--- Task objective ---
Scan the entries that follow for the word "sistemas", then report every line in which it appears.

--- Materials provided ---
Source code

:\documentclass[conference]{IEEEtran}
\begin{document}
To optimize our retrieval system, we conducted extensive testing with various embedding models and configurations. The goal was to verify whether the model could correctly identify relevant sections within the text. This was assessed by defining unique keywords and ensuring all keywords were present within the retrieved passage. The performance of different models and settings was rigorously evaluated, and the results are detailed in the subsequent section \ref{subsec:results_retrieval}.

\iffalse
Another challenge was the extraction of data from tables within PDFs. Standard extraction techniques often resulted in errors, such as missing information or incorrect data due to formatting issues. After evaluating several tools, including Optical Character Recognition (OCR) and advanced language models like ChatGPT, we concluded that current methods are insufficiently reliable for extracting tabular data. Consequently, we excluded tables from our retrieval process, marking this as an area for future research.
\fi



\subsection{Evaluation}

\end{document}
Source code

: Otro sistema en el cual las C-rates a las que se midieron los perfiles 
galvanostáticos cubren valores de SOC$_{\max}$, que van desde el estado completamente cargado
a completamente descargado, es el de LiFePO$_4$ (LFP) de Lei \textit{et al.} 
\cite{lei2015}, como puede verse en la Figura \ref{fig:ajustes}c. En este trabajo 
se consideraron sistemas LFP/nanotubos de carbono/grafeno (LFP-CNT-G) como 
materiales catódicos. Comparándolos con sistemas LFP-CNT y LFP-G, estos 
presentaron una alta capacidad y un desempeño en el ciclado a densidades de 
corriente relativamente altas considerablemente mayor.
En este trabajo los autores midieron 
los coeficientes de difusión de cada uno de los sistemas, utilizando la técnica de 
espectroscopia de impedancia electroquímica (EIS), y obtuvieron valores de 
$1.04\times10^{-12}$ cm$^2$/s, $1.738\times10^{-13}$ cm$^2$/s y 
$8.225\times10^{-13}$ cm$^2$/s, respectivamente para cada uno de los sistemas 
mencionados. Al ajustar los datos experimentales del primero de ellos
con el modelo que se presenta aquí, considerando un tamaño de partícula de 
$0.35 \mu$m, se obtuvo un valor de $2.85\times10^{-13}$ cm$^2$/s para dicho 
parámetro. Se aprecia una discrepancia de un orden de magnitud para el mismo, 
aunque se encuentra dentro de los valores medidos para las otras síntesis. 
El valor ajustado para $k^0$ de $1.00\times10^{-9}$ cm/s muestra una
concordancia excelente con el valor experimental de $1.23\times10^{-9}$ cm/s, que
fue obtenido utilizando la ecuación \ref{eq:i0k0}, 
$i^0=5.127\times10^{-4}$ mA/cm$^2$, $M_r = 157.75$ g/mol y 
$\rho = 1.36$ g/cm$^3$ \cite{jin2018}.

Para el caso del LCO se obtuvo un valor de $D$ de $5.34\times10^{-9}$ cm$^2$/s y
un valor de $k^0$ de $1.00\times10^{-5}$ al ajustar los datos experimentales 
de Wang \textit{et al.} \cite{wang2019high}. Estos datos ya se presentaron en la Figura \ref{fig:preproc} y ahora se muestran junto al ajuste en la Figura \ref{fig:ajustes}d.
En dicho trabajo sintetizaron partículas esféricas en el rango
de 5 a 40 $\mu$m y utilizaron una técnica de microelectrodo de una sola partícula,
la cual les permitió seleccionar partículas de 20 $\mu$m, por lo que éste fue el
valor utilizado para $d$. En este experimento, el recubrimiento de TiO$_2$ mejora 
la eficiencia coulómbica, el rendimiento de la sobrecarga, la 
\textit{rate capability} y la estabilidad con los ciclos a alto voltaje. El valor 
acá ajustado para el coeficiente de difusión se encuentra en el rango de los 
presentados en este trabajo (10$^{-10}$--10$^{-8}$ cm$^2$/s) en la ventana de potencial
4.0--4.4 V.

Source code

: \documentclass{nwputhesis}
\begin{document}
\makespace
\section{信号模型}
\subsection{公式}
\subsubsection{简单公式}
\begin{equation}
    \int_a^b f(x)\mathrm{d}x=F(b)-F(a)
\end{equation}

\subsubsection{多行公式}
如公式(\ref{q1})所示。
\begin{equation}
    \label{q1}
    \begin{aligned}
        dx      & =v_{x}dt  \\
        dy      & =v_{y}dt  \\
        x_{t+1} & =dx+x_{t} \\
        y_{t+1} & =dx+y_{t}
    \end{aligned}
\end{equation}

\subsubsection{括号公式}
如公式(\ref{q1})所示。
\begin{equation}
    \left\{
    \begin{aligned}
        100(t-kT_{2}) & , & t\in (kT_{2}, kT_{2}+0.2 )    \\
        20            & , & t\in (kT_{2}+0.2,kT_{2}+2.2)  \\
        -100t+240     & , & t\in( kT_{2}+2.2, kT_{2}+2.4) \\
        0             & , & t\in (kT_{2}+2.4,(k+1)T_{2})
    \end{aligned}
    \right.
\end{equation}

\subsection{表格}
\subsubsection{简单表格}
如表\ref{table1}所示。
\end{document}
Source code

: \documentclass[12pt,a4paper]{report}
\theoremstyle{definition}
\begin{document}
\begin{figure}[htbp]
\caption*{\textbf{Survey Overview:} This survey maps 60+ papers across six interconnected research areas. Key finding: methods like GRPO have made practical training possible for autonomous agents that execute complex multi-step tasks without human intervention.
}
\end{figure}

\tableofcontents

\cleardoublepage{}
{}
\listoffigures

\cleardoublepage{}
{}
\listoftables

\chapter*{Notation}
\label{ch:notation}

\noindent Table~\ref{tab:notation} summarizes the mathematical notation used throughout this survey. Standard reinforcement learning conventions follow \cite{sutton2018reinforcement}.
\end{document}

--- Solution ---
se consideraron sistemas LFP/nanotubos de carbono/grafeno (LFP-CNT-G) como 
materiales catódicos. Comparándolos con sistemas LFP-CNT y LFP-G, estos 
los coeficientes de difusión de cada uno de los sistemas, utilizando la técnica de 
$8.225\times10^{-13}$ cm$^2$/s, respectivamente para cada uno de los sistemas 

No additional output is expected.